==== EXCERPTED DATA

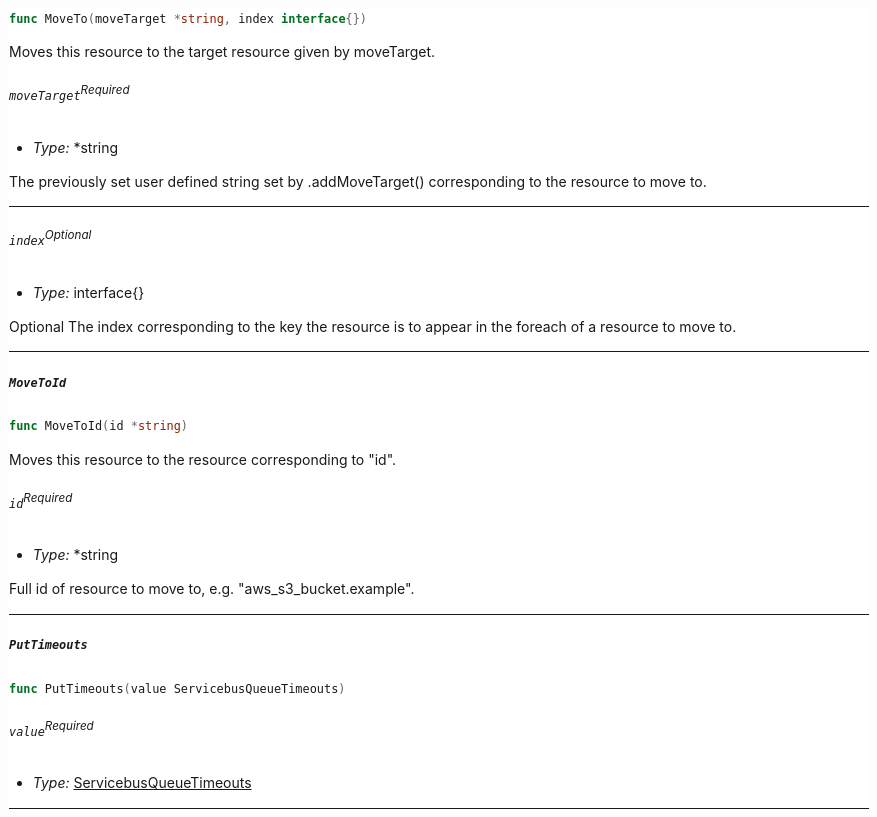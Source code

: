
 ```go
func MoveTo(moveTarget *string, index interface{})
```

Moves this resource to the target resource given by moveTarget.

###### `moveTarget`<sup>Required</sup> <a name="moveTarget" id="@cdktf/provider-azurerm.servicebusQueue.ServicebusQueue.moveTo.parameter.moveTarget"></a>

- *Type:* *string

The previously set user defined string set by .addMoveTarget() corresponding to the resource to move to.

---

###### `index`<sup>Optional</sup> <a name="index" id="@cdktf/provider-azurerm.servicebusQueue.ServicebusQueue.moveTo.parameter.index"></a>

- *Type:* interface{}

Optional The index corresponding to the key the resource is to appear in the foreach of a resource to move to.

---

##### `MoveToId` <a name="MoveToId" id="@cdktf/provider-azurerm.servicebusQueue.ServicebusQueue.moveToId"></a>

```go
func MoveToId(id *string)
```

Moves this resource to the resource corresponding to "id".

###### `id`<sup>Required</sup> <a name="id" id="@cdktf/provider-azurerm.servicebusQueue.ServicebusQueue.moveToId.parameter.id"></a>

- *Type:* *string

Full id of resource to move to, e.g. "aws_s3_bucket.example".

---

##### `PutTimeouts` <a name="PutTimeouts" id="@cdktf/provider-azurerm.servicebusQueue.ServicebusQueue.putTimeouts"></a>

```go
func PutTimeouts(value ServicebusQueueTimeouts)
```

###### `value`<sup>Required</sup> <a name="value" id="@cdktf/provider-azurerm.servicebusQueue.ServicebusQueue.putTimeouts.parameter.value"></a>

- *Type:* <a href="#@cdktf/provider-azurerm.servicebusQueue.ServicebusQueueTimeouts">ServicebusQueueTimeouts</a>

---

========

* [TASK DIRECTIONS]:
Copy every record above exactly as written, but leave out the pictures.

* [OUTPUT OF THE EXERCISE]:
Source code

:
 ```go
func MoveTo(moveTarget *string, index interface{})
```

Moves this resource to the target resource given by moveTarget.

###### `moveTarget`<sup>Required</sup> <a name="moveTarget" id="@cdktf/provider-azurerm.servicebusQueue.ServicebusQueue.moveTo.parameter.moveTarget"></a>

- *Type:* *string

The previously set user defined string set by .addMoveTarget() corresponding to the resource to move to.

---

###### `index`<sup>Optional</sup> <a name="index" id="@cdktf/provider-azurerm.servicebusQueue.ServicebusQueue.moveTo.parameter.index"></a>

- *Type:* interface{}

Optional The index corresponding to the key the resource is to appear in the foreach of a resource to move to.

---

##### `MoveToId` <a name="MoveToId" id="@cdktf/provider-azurerm.servicebusQueue.ServicebusQueue.moveToId"></a>

```go
func MoveToId(id *string)
```

Moves this resource to the resource corresponding to "id".

###### `id`<sup>Required</sup> <a name="id" id="@cdktf/provider-azurerm.servicebusQueue.ServicebusQueue.moveToId.parameter.id"></a>

- *Type:* *string

Full id of resource to move to, e.g. "aws_s3_bucket.example".

---

##### `PutTimeouts` <a name="PutTimeouts" id="@cdktf/provider-azurerm.servicebusQueue.ServicebusQueue.putTimeouts"></a>

```go
func PutTimeouts(value ServicebusQueueTimeouts)
```

###### `value`<sup>Required</sup> <a name="value" id="@cdktf/provider-azurerm.servicebusQueue.ServicebusQueue.putTimeouts.parameter.value"></a>

- *Type:* <a href="#@cdktf/provider-azurerm.servicebusQueue.ServicebusQueueTimeouts">ServicebusQueueTimeouts</a>

---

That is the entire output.